What region of the United Kingdom has a larger population than 11 member states of the European Union, and larger than that of Scotland and Wales combined?

(Clue: the eleven countries include Finland, Ireland and Cyprus.) Answer - where we are, the North West of England.

For your bonus question you may like to know that the economy of the North West is the same size as that of the whole of Denmark.

So where's this leading? It is to argue that an elected assembly for the North West of England makes a lot of sense.

We will all get a vote on this in a referendum in the autumn. Whether it happens or not will therefore be a matter for the people of the North West, not for decision by Ministers.

I'll be voting 'yes' in this referendum.

Why?

First, I have long thought that the North West needs and deserves a stronger voice than it has at the moment. Indeed, I'm pleased to say that the approach now being implemented is one I helped develop a dozen years ago, when I was in charge of Labour's policy on local and regional government.

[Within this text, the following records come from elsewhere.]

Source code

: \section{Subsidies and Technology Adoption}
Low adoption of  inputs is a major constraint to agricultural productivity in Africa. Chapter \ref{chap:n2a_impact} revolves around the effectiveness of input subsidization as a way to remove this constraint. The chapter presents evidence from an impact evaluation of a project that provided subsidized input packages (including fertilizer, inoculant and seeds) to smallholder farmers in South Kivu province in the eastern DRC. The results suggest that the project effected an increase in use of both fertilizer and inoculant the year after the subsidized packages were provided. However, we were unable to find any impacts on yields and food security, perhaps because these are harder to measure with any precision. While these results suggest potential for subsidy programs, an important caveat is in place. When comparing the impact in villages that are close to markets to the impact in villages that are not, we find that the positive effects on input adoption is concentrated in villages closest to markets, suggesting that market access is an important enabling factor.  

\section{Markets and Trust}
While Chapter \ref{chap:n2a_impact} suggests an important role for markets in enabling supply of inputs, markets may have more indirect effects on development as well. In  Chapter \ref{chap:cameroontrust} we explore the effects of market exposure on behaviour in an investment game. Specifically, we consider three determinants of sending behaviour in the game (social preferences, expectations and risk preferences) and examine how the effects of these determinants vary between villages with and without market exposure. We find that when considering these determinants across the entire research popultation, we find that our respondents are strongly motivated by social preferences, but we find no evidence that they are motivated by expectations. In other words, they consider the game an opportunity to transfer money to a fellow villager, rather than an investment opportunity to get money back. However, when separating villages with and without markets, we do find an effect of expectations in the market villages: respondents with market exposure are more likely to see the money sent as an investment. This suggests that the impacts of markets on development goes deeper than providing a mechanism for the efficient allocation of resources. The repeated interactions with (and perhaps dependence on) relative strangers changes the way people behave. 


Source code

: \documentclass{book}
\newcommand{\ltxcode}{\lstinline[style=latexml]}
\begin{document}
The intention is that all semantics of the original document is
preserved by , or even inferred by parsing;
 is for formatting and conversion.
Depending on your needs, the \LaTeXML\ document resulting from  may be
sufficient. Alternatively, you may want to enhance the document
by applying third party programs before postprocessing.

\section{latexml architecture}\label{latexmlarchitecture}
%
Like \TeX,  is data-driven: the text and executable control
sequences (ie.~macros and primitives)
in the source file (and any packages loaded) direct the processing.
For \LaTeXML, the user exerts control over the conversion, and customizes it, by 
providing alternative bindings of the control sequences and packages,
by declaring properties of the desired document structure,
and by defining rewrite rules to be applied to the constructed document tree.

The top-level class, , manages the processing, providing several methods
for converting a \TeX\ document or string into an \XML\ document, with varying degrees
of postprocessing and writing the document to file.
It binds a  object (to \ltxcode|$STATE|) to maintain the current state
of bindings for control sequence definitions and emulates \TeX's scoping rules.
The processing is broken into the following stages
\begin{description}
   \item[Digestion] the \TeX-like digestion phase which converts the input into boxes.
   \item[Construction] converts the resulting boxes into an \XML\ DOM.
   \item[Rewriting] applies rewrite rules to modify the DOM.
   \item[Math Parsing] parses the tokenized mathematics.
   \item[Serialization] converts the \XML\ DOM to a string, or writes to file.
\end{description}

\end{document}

In the intervening years my view has strengthened.

In 1997 the people of Scotland and Wales were asked whether they wanted a Parliament and Assembly to run Scottish and Welsh affairs. The result in Scotland was a resounding "yes", and in Wales "yes" by a small margin. But these institutions, and their executives and cabinets, are now well established and seem to be working well. Far from them undermining the cohesion of the United Kingdom, they have strengthened it.

But having these bodies north and west of the English borders has also raised important questions about how we run government at a regional level in England.

There is regional government today in the North West. But it is controlled either by indirectly elected, or non-elected people. I think it would be better if were elected.

Under the proposals there would be 25-35 Assembly members elected on what's called the "additional Member" system, "leader and cabinet of up to six members".

The current scheme is that the Assembly would be responsible for business and jobs; skills and training; housing; planning; transport; fire and rescue; public health promotion; culture, tourism and sport; and the environment.

In each of these areas, quangos working on North West-based issues would report to the Assembly rather than to London, thus making the process more immediately accountable and giving greater flexibility should decisions need to be revisited as their effects become clear.

The Assembly would get a grant of £780million from central government, it would also have influence over another £1.6billion that is spent by partner organisations and quangos whose work it will oversee. This would bring the total to nearly £2.4billion.

There will be consequences for local government. In East Lancashire - as readers of the Lancashire Evening Telegraph will be aware - the "two-tier" system of local government outside the unitary area of Blackburn with Darwen would be replaced by larger single tier authorities. The exact boundaries are an important matter of public debate, but overall I'm clear that having local issues better controlled locally, and wider regional issues subject to elected representatives, is the way forward.